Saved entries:
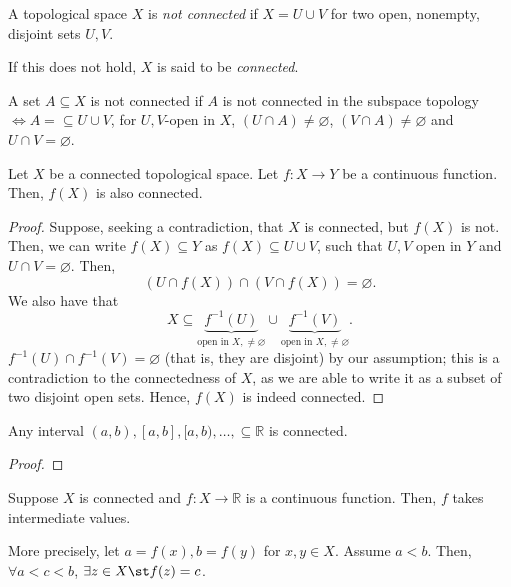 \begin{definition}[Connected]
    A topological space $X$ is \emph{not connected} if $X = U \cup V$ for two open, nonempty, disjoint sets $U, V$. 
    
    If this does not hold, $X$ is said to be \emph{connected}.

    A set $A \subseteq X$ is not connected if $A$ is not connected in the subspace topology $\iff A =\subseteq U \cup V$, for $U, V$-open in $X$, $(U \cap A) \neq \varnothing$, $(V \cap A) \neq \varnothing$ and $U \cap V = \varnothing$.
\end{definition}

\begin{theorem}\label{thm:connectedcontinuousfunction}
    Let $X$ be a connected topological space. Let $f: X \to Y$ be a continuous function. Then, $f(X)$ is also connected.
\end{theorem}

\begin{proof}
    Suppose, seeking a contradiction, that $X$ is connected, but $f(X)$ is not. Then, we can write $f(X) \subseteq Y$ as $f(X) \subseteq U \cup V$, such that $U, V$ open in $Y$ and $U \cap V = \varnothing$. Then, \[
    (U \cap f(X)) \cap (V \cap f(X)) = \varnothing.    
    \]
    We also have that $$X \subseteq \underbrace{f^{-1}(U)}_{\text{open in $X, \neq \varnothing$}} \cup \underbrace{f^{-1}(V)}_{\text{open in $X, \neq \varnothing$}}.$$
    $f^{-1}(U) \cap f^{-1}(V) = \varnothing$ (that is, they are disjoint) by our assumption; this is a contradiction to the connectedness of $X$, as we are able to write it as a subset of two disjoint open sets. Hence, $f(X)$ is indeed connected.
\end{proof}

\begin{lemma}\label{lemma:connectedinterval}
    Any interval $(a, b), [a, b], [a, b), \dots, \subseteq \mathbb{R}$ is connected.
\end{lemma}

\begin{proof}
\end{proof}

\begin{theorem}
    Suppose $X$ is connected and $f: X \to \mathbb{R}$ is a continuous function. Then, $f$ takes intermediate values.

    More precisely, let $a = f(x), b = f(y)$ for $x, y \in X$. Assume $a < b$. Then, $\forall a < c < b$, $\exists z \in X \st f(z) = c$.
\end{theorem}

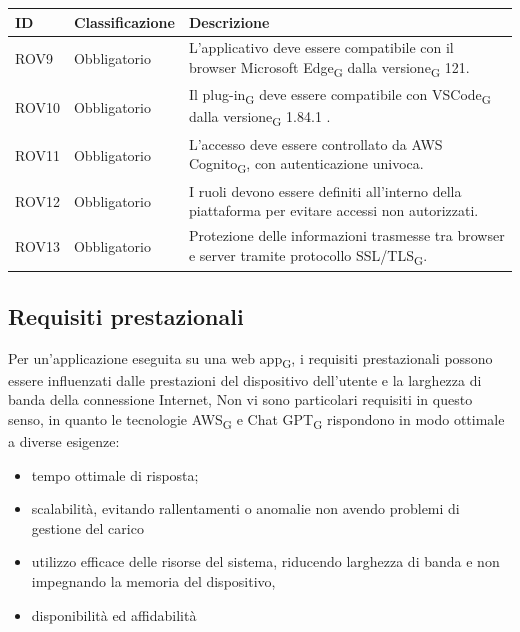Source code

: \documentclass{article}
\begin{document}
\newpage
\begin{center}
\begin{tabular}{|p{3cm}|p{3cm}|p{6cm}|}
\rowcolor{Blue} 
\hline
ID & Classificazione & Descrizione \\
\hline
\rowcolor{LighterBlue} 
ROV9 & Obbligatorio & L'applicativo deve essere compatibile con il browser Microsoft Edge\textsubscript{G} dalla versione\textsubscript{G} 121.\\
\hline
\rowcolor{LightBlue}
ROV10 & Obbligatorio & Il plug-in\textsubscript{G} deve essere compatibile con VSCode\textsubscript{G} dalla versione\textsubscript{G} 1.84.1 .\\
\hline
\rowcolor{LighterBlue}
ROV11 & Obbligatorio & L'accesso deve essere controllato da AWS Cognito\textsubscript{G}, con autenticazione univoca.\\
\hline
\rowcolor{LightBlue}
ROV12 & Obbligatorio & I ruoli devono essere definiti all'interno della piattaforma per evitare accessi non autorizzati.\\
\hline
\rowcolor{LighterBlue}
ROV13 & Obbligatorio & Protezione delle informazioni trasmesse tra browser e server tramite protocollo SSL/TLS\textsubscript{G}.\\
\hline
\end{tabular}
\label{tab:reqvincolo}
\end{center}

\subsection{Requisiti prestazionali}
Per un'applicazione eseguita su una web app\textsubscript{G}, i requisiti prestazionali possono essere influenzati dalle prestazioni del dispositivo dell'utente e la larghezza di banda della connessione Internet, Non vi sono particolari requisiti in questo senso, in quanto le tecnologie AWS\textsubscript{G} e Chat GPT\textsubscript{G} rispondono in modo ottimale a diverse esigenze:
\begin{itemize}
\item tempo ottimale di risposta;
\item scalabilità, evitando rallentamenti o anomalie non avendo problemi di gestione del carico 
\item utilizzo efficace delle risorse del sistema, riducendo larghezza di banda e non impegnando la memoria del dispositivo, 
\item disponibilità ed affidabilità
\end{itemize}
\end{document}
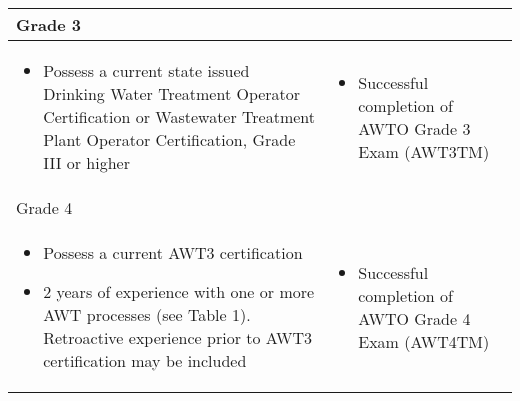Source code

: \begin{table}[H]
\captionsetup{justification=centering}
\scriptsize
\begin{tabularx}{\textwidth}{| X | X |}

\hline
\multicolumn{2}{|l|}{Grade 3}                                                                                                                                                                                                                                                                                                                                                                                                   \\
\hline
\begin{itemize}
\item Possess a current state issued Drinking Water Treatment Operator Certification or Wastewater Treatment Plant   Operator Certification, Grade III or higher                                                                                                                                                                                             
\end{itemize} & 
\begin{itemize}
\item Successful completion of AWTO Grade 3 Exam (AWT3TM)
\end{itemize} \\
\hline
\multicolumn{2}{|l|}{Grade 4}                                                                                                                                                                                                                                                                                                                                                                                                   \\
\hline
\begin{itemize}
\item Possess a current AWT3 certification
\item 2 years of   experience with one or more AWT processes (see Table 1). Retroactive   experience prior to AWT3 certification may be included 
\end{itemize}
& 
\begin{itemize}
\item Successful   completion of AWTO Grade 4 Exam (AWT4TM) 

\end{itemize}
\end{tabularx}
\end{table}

* * *

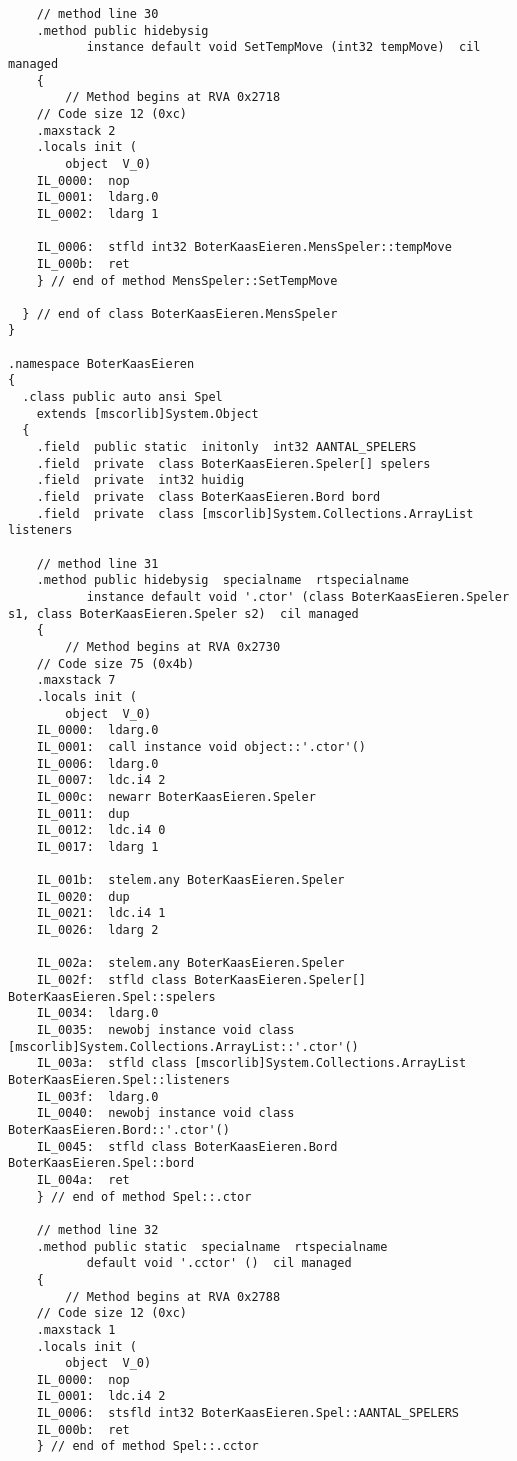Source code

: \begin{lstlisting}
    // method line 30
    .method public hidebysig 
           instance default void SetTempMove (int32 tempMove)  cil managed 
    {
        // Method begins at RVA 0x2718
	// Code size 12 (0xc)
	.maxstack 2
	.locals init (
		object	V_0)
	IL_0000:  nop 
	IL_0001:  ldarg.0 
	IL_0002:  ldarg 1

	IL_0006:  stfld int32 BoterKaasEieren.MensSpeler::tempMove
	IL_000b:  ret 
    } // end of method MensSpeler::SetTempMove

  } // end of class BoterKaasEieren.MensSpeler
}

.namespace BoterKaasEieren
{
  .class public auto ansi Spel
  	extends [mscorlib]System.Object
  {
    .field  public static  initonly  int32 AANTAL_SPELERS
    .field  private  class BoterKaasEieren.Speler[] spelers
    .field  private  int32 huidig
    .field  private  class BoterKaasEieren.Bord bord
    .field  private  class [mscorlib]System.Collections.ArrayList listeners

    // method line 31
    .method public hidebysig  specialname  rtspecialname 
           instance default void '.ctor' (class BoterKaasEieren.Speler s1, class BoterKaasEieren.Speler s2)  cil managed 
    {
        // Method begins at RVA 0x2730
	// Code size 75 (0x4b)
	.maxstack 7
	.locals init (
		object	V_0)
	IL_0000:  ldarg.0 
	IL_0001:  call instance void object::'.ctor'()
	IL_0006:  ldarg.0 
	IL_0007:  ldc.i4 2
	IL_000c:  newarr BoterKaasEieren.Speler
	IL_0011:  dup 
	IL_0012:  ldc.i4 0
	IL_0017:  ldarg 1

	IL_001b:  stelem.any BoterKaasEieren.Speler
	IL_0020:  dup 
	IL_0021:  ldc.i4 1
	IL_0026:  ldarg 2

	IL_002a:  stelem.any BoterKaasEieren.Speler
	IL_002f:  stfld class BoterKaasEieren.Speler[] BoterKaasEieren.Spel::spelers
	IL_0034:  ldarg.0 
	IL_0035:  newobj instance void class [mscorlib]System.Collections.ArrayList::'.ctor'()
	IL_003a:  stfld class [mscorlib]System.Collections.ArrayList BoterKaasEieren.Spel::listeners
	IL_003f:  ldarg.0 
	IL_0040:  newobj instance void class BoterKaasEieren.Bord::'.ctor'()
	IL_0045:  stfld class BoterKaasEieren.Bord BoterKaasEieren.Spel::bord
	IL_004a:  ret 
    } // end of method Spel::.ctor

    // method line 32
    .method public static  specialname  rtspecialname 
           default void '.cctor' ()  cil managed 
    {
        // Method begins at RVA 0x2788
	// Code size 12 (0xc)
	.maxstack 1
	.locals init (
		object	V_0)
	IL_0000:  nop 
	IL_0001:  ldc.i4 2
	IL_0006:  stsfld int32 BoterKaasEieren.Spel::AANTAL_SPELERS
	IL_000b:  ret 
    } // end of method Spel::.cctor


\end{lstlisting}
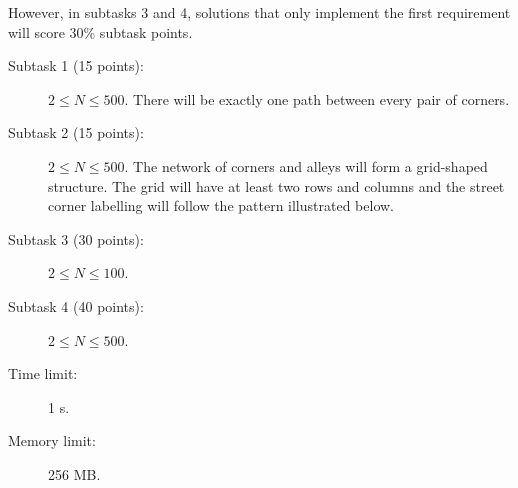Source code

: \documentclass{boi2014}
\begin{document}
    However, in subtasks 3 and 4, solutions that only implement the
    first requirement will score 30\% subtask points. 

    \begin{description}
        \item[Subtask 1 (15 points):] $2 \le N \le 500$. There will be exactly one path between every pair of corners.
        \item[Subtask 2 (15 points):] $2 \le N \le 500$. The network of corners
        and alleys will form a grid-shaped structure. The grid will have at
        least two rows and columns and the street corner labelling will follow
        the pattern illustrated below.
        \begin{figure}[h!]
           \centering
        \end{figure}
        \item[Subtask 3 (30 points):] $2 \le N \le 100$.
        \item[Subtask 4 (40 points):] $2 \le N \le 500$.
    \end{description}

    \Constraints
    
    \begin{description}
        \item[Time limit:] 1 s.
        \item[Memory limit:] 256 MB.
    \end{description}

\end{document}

==

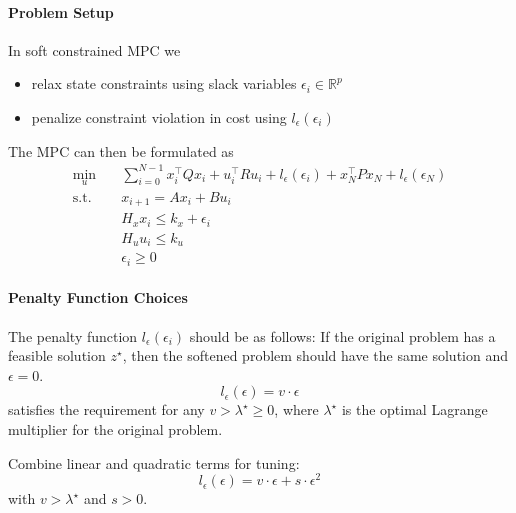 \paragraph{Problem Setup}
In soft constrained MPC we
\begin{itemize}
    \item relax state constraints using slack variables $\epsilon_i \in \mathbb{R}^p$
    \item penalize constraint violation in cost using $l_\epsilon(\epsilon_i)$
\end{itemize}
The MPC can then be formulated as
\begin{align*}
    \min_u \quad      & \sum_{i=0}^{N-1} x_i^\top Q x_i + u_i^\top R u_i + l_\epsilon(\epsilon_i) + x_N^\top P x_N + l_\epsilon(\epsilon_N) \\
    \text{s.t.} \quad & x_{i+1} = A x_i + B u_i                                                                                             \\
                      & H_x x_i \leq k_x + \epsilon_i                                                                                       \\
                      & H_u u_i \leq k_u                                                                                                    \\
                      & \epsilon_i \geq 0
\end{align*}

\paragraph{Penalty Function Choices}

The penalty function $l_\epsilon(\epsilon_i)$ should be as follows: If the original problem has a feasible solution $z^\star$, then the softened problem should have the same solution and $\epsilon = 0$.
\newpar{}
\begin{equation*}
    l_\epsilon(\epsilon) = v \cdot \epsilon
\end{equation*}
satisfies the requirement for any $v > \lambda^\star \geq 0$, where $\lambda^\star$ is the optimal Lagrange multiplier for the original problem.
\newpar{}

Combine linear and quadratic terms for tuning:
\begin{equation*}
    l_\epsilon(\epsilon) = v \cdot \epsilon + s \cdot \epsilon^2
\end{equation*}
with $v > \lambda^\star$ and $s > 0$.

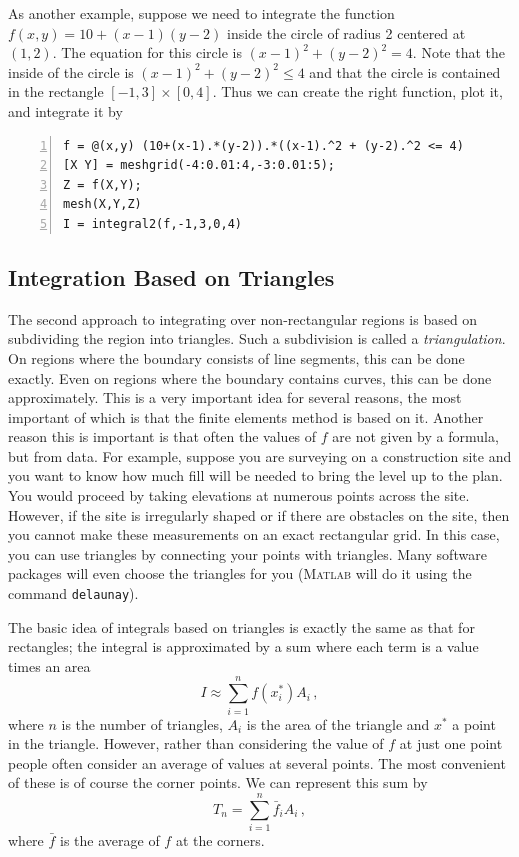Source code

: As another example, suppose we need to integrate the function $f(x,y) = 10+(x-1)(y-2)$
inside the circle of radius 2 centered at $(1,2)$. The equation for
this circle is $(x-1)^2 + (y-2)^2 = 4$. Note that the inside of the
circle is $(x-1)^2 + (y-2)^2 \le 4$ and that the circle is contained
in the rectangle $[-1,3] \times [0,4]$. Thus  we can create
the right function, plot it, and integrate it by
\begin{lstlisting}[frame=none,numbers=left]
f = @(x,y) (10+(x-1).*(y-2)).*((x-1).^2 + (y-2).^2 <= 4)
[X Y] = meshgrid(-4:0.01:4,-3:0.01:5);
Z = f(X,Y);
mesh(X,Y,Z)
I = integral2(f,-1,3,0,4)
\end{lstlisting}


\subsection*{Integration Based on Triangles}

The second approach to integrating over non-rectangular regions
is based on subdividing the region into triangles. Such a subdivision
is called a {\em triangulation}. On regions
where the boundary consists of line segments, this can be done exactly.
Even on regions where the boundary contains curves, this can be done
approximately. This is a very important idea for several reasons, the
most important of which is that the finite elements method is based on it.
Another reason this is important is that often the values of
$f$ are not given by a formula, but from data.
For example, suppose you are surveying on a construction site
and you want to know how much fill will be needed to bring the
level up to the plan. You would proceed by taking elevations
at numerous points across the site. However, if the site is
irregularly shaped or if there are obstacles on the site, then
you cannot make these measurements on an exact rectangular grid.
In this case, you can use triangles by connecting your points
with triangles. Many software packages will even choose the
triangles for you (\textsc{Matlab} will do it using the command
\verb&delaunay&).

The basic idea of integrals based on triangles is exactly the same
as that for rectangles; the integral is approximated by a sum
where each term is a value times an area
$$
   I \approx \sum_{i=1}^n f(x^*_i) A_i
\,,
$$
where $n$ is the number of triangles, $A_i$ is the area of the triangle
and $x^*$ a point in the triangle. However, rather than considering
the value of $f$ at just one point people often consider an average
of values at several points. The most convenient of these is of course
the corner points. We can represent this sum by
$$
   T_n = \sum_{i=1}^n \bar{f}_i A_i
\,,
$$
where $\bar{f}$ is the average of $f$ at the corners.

ABOUT THIS TASK →
Which lines of the entries contain "Bord"? Count them and write only the number.

EXERCISE SOLUTION →
3